Python Quick Start

March 24, 2025 ยท View on GitHub

First, set up Temporal prerequisites

You'll also need python (I've tested with 3.10).

You can use poetry (easiest) or pip.

Instructions if you use poetry

poetry is supported.

If you don't already have poetry:

python -m pip install poetry

or

pipx install poetry

Clone batch-orchestra and pull the latest source.

Then, run the following from the python directory:

poetry install

That loads all required dependencies.

Make sure temporal-server is running on localhost:7233 (the default)

Set up a temporal server (at localhost:7233) .

Then use pytest to run the tests:

poetry run pytest tests/

You may also run the samples, which are currently the best place to get an idea of how to implement. See the samples README

Instructions if you use pip

Run the following from the python directory:

Create a virtual environment for isolation

python -m venv my_batch_orchestra_env
source my_batch_orchestra_env/bin/activate

Install production dependencies:

pip install -e .

If you want to run tests and samples:

pip install -r requirements-dev.txt

Then use pytest to run the tests:

pytest tests/

You may also run the samples, which are currently the best place to get an idea of how to implement. See the samples README

Page processors

The main thing you implement is a page processor annotated with @page_processor. See InflateProductPrices in the sample for an example of a page processor.

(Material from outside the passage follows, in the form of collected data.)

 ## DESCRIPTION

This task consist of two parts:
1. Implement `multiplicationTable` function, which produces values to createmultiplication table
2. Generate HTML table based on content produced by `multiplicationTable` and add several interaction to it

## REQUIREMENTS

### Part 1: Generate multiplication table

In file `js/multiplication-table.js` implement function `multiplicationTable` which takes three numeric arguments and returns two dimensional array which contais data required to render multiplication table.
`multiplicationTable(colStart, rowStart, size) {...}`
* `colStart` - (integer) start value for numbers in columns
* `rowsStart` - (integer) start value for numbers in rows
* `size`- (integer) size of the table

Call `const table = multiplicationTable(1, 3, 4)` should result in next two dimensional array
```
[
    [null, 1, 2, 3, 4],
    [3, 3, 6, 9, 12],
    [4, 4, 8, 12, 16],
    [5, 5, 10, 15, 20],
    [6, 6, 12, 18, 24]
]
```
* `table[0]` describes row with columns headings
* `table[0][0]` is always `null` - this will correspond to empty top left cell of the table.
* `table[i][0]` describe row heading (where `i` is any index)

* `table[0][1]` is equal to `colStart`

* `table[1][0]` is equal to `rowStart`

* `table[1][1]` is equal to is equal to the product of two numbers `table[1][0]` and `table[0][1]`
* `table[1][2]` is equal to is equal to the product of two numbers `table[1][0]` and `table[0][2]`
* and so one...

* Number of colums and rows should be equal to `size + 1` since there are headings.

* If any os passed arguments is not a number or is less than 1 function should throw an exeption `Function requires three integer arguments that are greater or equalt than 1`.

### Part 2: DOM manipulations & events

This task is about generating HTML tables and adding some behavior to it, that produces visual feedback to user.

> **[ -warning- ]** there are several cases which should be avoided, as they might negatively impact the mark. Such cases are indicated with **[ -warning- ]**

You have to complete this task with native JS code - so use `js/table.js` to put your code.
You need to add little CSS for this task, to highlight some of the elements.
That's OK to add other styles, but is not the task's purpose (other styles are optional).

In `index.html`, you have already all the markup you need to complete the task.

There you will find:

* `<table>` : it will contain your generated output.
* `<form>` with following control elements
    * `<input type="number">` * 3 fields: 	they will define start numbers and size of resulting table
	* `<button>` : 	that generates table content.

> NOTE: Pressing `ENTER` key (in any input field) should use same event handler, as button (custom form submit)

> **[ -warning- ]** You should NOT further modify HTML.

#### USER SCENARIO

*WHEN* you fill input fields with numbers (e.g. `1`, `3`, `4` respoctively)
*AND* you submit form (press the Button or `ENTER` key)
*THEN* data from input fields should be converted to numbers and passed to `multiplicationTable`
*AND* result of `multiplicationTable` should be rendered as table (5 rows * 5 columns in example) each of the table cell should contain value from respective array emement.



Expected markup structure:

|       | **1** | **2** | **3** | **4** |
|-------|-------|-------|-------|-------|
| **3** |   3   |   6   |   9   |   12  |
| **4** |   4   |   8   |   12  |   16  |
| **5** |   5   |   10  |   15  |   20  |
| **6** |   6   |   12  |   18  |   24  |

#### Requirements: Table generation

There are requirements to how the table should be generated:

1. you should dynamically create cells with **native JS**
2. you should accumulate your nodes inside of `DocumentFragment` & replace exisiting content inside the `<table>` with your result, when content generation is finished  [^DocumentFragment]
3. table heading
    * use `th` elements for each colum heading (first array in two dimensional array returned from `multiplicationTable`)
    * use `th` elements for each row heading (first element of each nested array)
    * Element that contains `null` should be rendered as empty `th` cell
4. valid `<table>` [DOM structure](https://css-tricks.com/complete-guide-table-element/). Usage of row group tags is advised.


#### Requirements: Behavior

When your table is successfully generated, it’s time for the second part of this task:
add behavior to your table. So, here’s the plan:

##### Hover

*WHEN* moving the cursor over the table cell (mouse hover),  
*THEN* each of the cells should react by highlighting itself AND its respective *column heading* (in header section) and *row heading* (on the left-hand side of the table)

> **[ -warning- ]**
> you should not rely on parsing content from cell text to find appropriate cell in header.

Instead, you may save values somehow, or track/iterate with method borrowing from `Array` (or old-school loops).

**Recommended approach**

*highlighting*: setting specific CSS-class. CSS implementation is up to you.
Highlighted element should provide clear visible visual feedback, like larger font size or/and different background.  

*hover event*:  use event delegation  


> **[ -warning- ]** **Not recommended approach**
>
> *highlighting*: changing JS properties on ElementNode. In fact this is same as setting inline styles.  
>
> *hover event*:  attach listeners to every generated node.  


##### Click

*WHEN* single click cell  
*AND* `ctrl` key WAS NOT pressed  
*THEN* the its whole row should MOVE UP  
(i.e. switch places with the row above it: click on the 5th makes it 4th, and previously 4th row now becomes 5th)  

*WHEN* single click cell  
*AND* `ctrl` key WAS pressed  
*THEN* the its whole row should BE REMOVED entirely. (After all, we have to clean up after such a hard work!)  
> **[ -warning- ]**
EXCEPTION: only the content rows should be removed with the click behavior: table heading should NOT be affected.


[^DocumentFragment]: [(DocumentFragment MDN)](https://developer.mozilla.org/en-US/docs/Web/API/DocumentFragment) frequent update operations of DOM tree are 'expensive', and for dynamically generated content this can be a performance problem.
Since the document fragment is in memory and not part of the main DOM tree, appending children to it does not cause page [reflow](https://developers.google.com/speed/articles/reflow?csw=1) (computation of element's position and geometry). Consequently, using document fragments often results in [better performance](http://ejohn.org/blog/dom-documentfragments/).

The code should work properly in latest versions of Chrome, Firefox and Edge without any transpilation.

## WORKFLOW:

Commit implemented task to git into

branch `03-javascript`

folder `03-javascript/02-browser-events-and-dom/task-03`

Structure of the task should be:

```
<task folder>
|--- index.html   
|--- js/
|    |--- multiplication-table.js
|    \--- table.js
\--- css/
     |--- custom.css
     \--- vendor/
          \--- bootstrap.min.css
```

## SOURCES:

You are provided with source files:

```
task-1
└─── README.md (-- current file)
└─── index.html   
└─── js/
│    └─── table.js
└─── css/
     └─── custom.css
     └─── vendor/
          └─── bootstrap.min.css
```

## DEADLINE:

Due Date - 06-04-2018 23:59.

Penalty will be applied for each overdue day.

Setting up your Temporal Worker

Your Worker that processes batches will be a standard Temporal Worker with one tweak.

You need to do three things

  • Register the workflow BatchOrchestrator
  • Register the activity, process_page, a generic framework function that will call functions you've annotated with @page_processor.
  • Create a BatchWorkerClient, using your Worker's temporal client, like so: temporal_client = BatchWorkerClient.register(temporal_client)

See here for an example.

Custom trackers

If you want, you can track your batch's progress without doing any tracking on your client. The batch orchestrator will periodically call your tracker so it can report what's been going on so far. Create a function annotated with @batch_tracker. In that function, you can do whatever you want, such as writing the progress to a database.

@batch_tracker
async def my_tracker(context: BatchTrackerContext):
    record_my_progress(context.progress)

Contributor's guide

VSCode developers

To set up development in VSCode, you'll want to make poetry's python your interpreter so it can find all the modules. To put the interpreter path on your clipboard, run

poetry env info --path | pbcopy

Then, in VSCode run Cmd/Ctrl-Shift-P, choose Python: Select Interpreter, Select at Workspace Level, and Enter interpreter path.... Copy your payload in.

Reviewer's guide

Some things to keep an eye on/ that I want to tackle before the initial release

  • Should pass cursors as raw rather than str?
  • Harmonize with python best practices. (What did I miss?)

Linting / formatting

We use ruff for linting and formatting. It is not enforced in CI, but you can run it locally like so:

poetry run ruff format
poetry run ruff check

Roadmap

  • Error handling
    • Call a handler when there are initial failures, to be used for notifications and such.
    • Allow users to designate individual records as failures and proceed with the rest of their page.
  • Reducer
    • In MapReduce terms, batch orchestra is currently a Map operation. We want to add a Reduce step.